** Provided entries follows **

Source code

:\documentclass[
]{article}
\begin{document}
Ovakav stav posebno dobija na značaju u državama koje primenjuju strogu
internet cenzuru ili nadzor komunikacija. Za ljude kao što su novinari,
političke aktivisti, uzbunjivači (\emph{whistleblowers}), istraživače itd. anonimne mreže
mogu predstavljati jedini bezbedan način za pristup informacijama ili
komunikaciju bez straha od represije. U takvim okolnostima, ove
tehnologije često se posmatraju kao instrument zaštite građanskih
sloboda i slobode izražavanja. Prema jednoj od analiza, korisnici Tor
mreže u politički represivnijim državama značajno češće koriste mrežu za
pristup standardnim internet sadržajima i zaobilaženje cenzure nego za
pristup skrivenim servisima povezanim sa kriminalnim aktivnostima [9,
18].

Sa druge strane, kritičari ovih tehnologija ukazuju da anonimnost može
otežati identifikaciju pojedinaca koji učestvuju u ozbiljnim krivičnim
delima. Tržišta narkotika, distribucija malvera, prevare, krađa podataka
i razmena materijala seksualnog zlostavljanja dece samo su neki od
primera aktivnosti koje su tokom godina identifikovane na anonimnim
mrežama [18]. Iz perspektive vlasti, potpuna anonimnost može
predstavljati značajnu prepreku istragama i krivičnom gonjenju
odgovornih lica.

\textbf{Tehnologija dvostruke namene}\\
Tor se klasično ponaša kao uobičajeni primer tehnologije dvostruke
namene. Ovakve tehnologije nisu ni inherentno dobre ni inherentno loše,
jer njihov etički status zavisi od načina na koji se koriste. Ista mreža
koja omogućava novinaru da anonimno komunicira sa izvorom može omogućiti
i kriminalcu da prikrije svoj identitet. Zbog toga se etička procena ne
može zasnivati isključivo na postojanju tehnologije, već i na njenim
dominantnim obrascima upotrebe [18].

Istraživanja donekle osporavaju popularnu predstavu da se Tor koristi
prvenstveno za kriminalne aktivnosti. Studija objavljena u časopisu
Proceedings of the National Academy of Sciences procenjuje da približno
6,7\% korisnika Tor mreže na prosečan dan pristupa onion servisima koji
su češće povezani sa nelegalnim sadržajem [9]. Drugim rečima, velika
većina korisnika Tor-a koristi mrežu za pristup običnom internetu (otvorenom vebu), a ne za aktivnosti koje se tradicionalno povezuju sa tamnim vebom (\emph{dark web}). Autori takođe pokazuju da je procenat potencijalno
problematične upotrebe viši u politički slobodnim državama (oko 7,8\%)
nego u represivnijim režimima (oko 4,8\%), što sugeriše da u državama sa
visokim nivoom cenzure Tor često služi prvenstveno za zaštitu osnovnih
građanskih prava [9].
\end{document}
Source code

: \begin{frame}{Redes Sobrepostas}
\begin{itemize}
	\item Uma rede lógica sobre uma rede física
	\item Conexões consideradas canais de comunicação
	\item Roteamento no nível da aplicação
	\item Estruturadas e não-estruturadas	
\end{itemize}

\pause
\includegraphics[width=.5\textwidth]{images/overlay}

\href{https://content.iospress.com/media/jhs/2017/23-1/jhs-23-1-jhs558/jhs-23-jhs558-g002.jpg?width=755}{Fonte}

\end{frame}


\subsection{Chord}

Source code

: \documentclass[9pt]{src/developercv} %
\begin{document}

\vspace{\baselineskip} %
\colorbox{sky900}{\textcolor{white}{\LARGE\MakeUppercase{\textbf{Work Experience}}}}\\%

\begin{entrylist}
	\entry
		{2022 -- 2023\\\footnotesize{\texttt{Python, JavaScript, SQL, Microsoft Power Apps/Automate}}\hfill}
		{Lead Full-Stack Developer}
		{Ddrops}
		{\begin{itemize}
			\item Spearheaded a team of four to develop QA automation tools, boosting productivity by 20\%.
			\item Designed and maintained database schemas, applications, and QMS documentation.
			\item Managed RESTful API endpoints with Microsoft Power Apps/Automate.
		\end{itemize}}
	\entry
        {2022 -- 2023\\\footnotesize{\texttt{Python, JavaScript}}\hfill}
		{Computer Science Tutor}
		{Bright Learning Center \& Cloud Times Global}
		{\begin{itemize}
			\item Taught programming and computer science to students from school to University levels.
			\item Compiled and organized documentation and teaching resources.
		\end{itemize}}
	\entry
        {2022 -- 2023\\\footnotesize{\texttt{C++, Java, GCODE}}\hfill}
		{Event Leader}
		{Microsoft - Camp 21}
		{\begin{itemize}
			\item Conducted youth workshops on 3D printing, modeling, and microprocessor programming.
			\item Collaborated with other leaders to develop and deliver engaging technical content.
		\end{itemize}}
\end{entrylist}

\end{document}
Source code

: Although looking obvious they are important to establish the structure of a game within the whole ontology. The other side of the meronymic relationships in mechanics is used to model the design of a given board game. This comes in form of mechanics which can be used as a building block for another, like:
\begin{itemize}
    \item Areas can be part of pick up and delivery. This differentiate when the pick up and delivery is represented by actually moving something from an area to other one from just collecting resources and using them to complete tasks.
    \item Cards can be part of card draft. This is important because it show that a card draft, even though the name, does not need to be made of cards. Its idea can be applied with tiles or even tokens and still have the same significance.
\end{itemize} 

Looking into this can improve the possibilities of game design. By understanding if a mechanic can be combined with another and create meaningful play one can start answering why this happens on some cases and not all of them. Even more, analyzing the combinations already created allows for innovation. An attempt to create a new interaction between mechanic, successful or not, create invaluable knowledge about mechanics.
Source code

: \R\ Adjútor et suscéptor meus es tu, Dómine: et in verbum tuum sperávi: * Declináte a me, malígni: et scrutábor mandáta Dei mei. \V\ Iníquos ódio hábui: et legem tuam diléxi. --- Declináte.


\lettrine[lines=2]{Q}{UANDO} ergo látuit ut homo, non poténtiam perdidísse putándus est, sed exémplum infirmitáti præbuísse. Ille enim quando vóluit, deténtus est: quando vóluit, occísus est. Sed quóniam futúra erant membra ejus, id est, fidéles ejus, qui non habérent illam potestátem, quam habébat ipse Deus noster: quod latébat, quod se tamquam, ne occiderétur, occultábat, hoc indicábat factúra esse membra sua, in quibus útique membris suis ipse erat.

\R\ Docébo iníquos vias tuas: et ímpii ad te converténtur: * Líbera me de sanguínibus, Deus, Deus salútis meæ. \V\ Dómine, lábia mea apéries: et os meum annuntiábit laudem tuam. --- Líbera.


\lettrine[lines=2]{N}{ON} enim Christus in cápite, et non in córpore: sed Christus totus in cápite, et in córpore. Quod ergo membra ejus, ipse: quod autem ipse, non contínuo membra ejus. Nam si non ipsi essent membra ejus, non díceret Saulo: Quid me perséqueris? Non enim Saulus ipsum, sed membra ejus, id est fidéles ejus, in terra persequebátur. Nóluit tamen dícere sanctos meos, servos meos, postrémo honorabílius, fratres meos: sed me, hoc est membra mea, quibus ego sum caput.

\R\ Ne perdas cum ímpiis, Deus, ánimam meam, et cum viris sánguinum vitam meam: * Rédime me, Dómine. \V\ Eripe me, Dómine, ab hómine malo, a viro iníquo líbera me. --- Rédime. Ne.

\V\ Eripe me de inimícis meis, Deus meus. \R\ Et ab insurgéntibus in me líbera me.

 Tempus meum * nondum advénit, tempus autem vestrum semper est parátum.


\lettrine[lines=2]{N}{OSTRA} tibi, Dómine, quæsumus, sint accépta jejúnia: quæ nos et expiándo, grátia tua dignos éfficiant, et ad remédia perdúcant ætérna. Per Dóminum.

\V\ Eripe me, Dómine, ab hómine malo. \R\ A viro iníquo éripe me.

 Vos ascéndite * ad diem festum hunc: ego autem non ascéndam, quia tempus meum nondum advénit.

** End of Provided entries **

## What is needed
Give all the entries again exactly; leave none out.

## Response below
Source code

:\documentclass[
]{article}
\begin{document}
Ovakav stav posebno dobija na značaju u državama koje primenjuju strogu
internet cenzuru ili nadzor komunikacija. Za ljude kao što su novinari,
političke aktivisti, uzbunjivači (\emph{whistleblowers}), istraživače itd. anonimne mreže
mogu predstavljati jedini bezbedan način za pristup informacijama ili
komunikaciju bez straha od represije. U takvim okolnostima, ove
tehnologije često se posmatraju kao instrument zaštite građanskih
sloboda i slobode izražavanja. Prema jednoj od analiza, korisnici Tor
mreže u politički represivnijim državama značajno češće koriste mrežu za
pristup standardnim internet sadržajima i zaobilaženje cenzure nego za
pristup skrivenim servisima povezanim sa kriminalnim aktivnostima [9,
18].

Sa druge strane, kritičari ovih tehnologija ukazuju da anonimnost može
otežati identifikaciju pojedinaca koji učestvuju u ozbiljnim krivičnim
delima. Tržišta narkotika, distribucija malvera, prevare, krađa podataka
i razmena materijala seksualnog zlostavljanja dece samo su neki od
primera aktivnosti koje su tokom godina identifikovane na anonimnim
mrežama [18]. Iz perspektive vlasti, potpuna anonimnost može
predstavljati značajnu prepreku istragama i krivičnom gonjenju
odgovornih lica.

\textbf{Tehnologija dvostruke namene}\\
Tor se klasično ponaša kao uobičajeni primer tehnologije dvostruke
namene. Ovakve tehnologije nisu ni inherentno dobre ni inherentno loše,
jer njihov etički status zavisi od načina na koji se koriste. Ista mreža
koja omogućava novinaru da anonimno komunicira sa izvorom može omogućiti
i kriminalcu da prikrije svoj identitet. Zbog toga se etička procena ne
može zasnivati isključivo na postojanju tehnologije, već i na njenim
dominantnim obrascima upotrebe [18].

Istraživanja donekle osporavaju popularnu predstavu da se Tor koristi
prvenstveno za kriminalne aktivnosti. Studija objavljena u časopisu
Proceedings of the National Academy of Sciences procenjuje da približno
6,7\% korisnika Tor mreže na prosečan dan pristupa onion servisima koji
su češće povezani sa nelegalnim sadržajem [9]. Drugim rečima, velika
većina korisnika Tor-a koristi mrežu za pristup običnom internetu (otvorenom vebu), a ne za aktivnosti koje se tradicionalno povezuju sa tamnim vebom (\emph{dark web}). Autori takođe pokazuju da je procenat potencijalno
problematične upotrebe viši u politički slobodnim državama (oko 7,8\%)
nego u represivnijim režimima (oko 4,8\%), što sugeriše da u državama sa
visokim nivoom cenzure Tor često služi prvenstveno za zaštitu osnovnih
građanskih prava [9].
\end{document}
Source code

: \begin{frame}{Redes Sobrepostas}
\begin{itemize}
	\item Uma rede lógica sobre uma rede física
	\item Conexões consideradas canais de comunicação
	\item Roteamento no nível da aplicação
	\item Estruturadas e não-estruturadas	
\end{itemize}

\pause
\includegraphics[width=.5\textwidth]{images/overlay}

\href{https://content.iospress.com/media/jhs/2017/23-1/jhs-23-1-jhs558/jhs-23-jhs558-g002.jpg?width=755}{Fonte}

\end{frame}


\subsection{Chord}

Source code

: \documentclass[9pt]{src/developercv} %
\begin{document}

\vspace{\baselineskip} %
\colorbox{sky900}{\textcolor{white}{\LARGE\MakeUppercase{\textbf{Work Experience}}}}\\%

\begin{entrylist}
	\entry
		{2022 -- 2023\\\footnotesize{\texttt{Python, JavaScript, SQL, Microsoft Power Apps/Automate}}\hfill}
		{Lead Full-Stack Developer}
		{Ddrops}
		{\begin{itemize}
			\item Spearheaded a team of four to develop QA automation tools, boosting productivity by 20\%.
			\item Designed and maintained database schemas, applications, and QMS documentation.
			\item Managed RESTful API endpoints with Microsoft Power Apps/Automate.
		\end{itemize}}
	\entry
        {2022 -- 2023\\\footnotesize{\texttt{Python, JavaScript}}\hfill}
		{Computer Science Tutor}
		{Bright Learning Center \& Cloud Times Global}
		{\begin{itemize}
			\item Taught programming and computer science to students from school to University levels.
			\item Compiled and organized documentation and teaching resources.
		\end{itemize}}
	\entry
        {2022 -- 2023\\\footnotesize{\texttt{C++, Java, GCODE}}\hfill}
		{Event Leader}
		{Microsoft - Camp 21}
		{\begin{itemize}
			\item Conducted youth workshops on 3D printing, modeling, and microprocessor programming.
			\item Collaborated with other leaders to develop and deliver engaging technical content.
		\end{itemize}}
\end{entrylist}

\end{document}
Source code

: Although looking obvious they are important to establish the structure of a game within the whole ontology. The other side of the meronymic relationships in mechanics is used to model the design of a given board game. This comes in form of mechanics which can be used as a building block for another, like:
\begin{itemize}
    \item Areas can be part of pick up and delivery. This differentiate when the pick up and delivery is represented by actually moving something from an area to other one from just collecting resources and using them to complete tasks.
    \item Cards can be part of card draft. This is important because it show that a card draft, even though the name, does not need to be made of cards. Its idea can be applied with tiles or even tokens and still have the same significance.
\end{itemize} 

Looking into this can improve the possibilities of game design. By understanding if a mechanic can be combined with another and create meaningful play one can start answering why this happens on some cases and not all of them. Even more, analyzing the combinations already created allows for innovation. An attempt to create a new interaction between mechanic, successful or not, create invaluable knowledge about mechanics.
Source code

: \R\ Adjútor et suscéptor meus es tu, Dómine: et in verbum tuum sperávi: * Declináte a me, malígni: et scrutábor mandáta Dei mei. \V\ Iníquos ódio hábui: et legem tuam diléxi. --- Declináte.


\lettrine[lines=2]{Q}{UANDO} ergo látuit ut homo, non poténtiam perdidísse putándus est, sed exémplum infirmitáti præbuísse. Ille enim quando vóluit, deténtus est: quando vóluit, occísus est. Sed quóniam futúra erant membra ejus, id est, fidéles ejus, qui non habérent illam potestátem, quam habébat ipse Deus noster: quod latébat, quod se tamquam, ne occiderétur, occultábat, hoc indicábat factúra esse membra sua, in quibus útique membris suis ipse erat.

\R\ Docébo iníquos vias tuas: et ímpii ad te converténtur: * Líbera me de sanguínibus, Deus, Deus salútis meæ. \V\ Dómine, lábia mea apéries: et os meum annuntiábit laudem tuam. --- Líbera.


\lettrine[lines=2]{N}{ON} enim Christus in cápite, et non in córpore: sed Christus totus in cápite, et in córpore. Quod ergo membra ejus, ipse: quod autem ipse, non contínuo membra ejus. Nam si non ipsi essent membra ejus, non díceret Saulo: Quid me perséqueris? Non enim Saulus ipsum, sed membra ejus, id est fidéles ejus, in terra persequebátur. Nóluit tamen dícere sanctos meos, servos meos, postrémo honorabílius, fratres meos: sed me, hoc est membra mea, quibus ego sum caput.

\R\ Ne perdas cum ímpiis, Deus, ánimam meam, et cum viris sánguinum vitam meam: * Rédime me, Dómine. \V\ Eripe me, Dómine, ab hómine malo, a viro iníquo líbera me. --- Rédime. Ne.

\V\ Eripe me de inimícis meis, Deus meus. \R\ Et ab insurgéntibus in me líbera me.

 Tempus meum * nondum advénit, tempus autem vestrum semper est parátum.


\lettrine[lines=2]{N}{OSTRA} tibi, Dómine, quæsumus, sint accépta jejúnia: quæ nos et expiándo, grátia tua dignos éfficiant, et ad remédia perdúcant ætérna. Per Dóminum.

\V\ Eripe me, Dómine, ab hómine malo. \R\ A viro iníquo éripe me.

 Vos ascéndite * ad diem festum hunc: ego autem non ascéndam, quia tempus meum nondum advénit.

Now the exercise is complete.